I’ve written a blog about lucid dreaming already but last night, I had the most wonderful dream…it actually started out non-lucid! I wouldn’t trade it for the world but I sure wish it was a reality and not just a fantasy. In it was a person I hold in very high regard – an actor, a sharp witted standup comedian and a philanthropist, as guileless as a child. If I tell you some of his best works, I won’t even have to tell you his name. The World according to Garp….Dead Poets Society….Good Will Hunting…..Patch Adams…Jumanji. In fact the title of this blog is also one of his movies! Yes, I’m talking about none other than Robin Williams. Although he isn’t with us anymore, he was very present in my dream and very much his usual self.
As I think back, the first ever movie I saw with him in it was Mrs Doubtfire. The caring father that he played in that movie reminded me so much of my own dad! Even in the movie you could see he was clearly fond of his kids and was an awesome father figure. Next up was Patch Adams and Dead Poets Society and by then he had a permanent place in my heart. Every role he played, there was an underlying current of kindness, humor and the ability to make you feel at ease. His ability to make people laugh and even if for a little while forget all their woes, shone through clearly in his work and his personality. His diction, his intellect and his skill to read a room to get the best out of his audience was stellar. He claimed that the stage performances took a lot out of him causing him to turn to drugs and alcohol. While he broke away from all this later in his life, his experience definitely gave him a unique outlook on life. While my humor is more satirical, he has been an influential figure during my formative years and someone I’ve tried to emulate often.

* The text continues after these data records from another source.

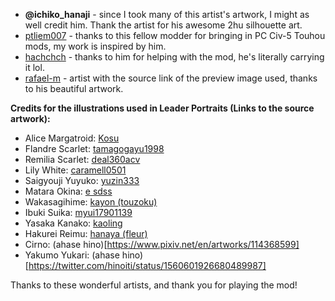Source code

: - **@ichiko_hanaji** - since I took many of this artist's artwork, I might as well credit him. Thank the artist for his awesome 2hu silhouette art.
- [ptliem007](https://github.com/ptliem007) - thanks to this fellow modder for bringing in PC Civ-5 Touhou mods, my work is inspired by him.
- [hachchch](https://github.com/hachchch) - thanks to him for helping with the mod, he's literally carrying it lol.
- [rafael-m](https://danbooru.donmai.us/posts?tags=rafael-m&z=1) - artist with the source link of the preview image used, thanks to his beautiful artwork.

**Credits for the illustrations used in Leader Portraits (Links to the source artwork):**
- Alice Margatroid: [Kosu](https://www.pixiv.net/en/users/5626224)
- Flandre Scarlet: [tamagogayu1998](https://danbooru.donmai.us/posts/6730380)
- Remilia Scarlet: [deal360acv](https://danbooru.donmai.us/posts/6364379?q=remilia_scarlet+order%3Ascore+rating%3Ageneral)
- Lily White: [caramell0501](https://www.zerochan.net/3428709)
- Saigyouji Yuyuko: [yuzin333](https://www.zerochan.net/3529610#google_vignette)
- Matara Okina: [e sdss](https://danbooru.donmai.us/posts/5510405)
- Wakasagihime: [kayon (touzoku)](https://www.pixiv.net/artworks/92753278)
- Ibuki Suika: [myui17901139](https://danbooru.donmai.us/posts/6770555)
- Yasaka Kanako: [kaoling](https://danbooru.donmai.us/posts/4075404?q=yasaka_kanako+order%3Ascore+rating%3Ageneral)
- Hakurei Reimu: [hanaya (fleur)](https://www.pixiv.net/artworks/110192552)
- Cirno: (ahase hino)[https://www.pixiv.net/en/artworks/114368599] 
- Yakumo Yukari: (ahase hino)[https://twitter.com/hinoiti/status/1560601926680489987]

Thanks to these wonderful artists, and thank you for playing the mod!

So coming back to my dream. I’m dreaming of getting on a train which looks suspiciously like the Eurorail (a trip to Europe needs to be a whole separate dream now!) and the compartment is practically empty. There’s an older couple sharing a cup of coffee, a mother and child reading a map and then sitting right in the middle of a compartment wearing a beret and scribbling something in a diary is Robin Williams!! I do a double take as I realize it’s him. I sidle over to him and ask if I can take the seat next to him. He gives me a toothy grin and says “Why of course! Why would you even ask me such a thing?” Thrilled I sit down and start chatting him up. It evolves into friendly bantering, tossing jokes back and forth, discussing the follies of life humorously. I simply revel in his company. I cannot believe my luck! I wouldn’t be this ecstatic if Jeremy Renner asked me out on a date and I think he is seriously hot!
Slowly I notice him starting to pack up and ask where he is headed. He looks up, gives me a melancholic smile and says “It’s time for me to go Señorita.” Just like that I realize this is a dream and Robin Williams is gone and I’m just meeting my idol in a fantasy. I stand up, hug him tightly and say “Thank you for inspiring me. I hope you are just as happy where you are going.” He waves at me, steps off the train and disappears into a fog. I wake up and reality comes crashing in. It was just a dream.
I remember the day I heard of his death. August 11th, 2014. Can’t believe it will be 2 years soon. I was saddened by his death and angered by the fact that he took his own life. A man larger than life….ending his life?! He looked so happy. Who knew what demons he was battling behind that smiling exterior. Who knew he was suffering from dementia and early onset Parkinsons. Comedians often use their stage persona to hide their inner turmoil.
His daughter, Zelda Williams wrote him a beautiful tribute. In it she said “the world is forever a little darker, less colorful and less full of laughter in his absence”. I cannot agree more but I’m sure he is somewhere in heaven or an alternate universe, cracking jokes at a roomful of people doubled over in laughter. Mr. Williams, you’re sorely missed but I will forever cherish this dream!